2025-06-03

Dangerous DIY and Taking Security Seriously

A couple years ago I noticed one of the services we used at work would show you your password if you'd forgotten it. A coworker overheard me discussing it with a colleague and said something along the lines of

"Why is that an issue? You just have to do a secure transaction."

After some back and forth, it became clear he didn't understand the difference between hashing and encryption. I'd like to add that this guy was a web developer, and really into cryptocurrencies, which made his misunderstanding a bit more surprising.

This is a pretty simple mistake to make, and a pretty good example of why we should all check our assumptions when dealing with sensitive data. Because, and I cannot stress this enough, passwords are sensitive data! While it would be nice if users didn't reuse passwords, we all know they do. If you mess up, and your users' passwords leak, it's not enough to just say they should have used a unique password.

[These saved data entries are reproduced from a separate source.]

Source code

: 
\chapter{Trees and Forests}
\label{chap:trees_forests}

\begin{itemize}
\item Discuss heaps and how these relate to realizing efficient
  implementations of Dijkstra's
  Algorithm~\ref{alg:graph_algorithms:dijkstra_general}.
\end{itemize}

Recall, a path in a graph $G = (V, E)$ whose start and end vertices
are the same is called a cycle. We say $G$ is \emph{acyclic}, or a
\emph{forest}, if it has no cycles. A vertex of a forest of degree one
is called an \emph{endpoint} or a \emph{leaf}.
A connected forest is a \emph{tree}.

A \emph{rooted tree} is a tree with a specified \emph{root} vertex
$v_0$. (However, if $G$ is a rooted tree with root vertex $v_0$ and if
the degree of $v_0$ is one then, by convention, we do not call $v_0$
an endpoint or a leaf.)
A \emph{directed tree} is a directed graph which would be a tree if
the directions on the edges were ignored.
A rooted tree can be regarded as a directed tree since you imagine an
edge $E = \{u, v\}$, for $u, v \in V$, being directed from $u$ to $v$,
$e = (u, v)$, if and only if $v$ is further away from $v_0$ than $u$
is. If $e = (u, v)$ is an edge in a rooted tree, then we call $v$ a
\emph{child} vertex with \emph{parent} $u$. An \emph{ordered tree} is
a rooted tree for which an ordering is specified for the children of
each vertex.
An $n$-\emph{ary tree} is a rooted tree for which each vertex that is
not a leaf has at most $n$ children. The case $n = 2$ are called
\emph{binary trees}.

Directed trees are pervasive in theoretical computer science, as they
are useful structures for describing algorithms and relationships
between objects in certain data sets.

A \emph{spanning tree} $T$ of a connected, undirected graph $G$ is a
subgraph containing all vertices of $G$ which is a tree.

Designing secure software is a wickedly complicated challenge. You probably know the difference between encryption and hashing. But how confident are you that you know how to use a hash function properly?

Another example.

More recently, I was watching a video on YouTube lamenting the complexity of libraries used for handling website logins and demonstrating how simple it is to do it yourself. This video correctly stated that passwords should be hashed, but it used the wrong kind of hash function. There are hash functions specifically made for hashing passwords. A key feature of these functions is that they are slow. Not slow enough that a user would notice the delay, but enough to extend the time it takes to brute force a password by a couple orders of magnitude.

Do you know how to properly salt a password hash?

Do you know how to properly pepper a password hash? (Yes, it's a real thing)

I mean, we all know you hash the password on the server side and not the client side, right?

These are just the errors I've seen and the pitfalls I know about, and I do not specialize in security at all.

Unless you're someone who specializes in this stuff, or you're just learning and won't make your project publicly available, swallow your pride, and use a library made by someone who knows what they're doing (not me).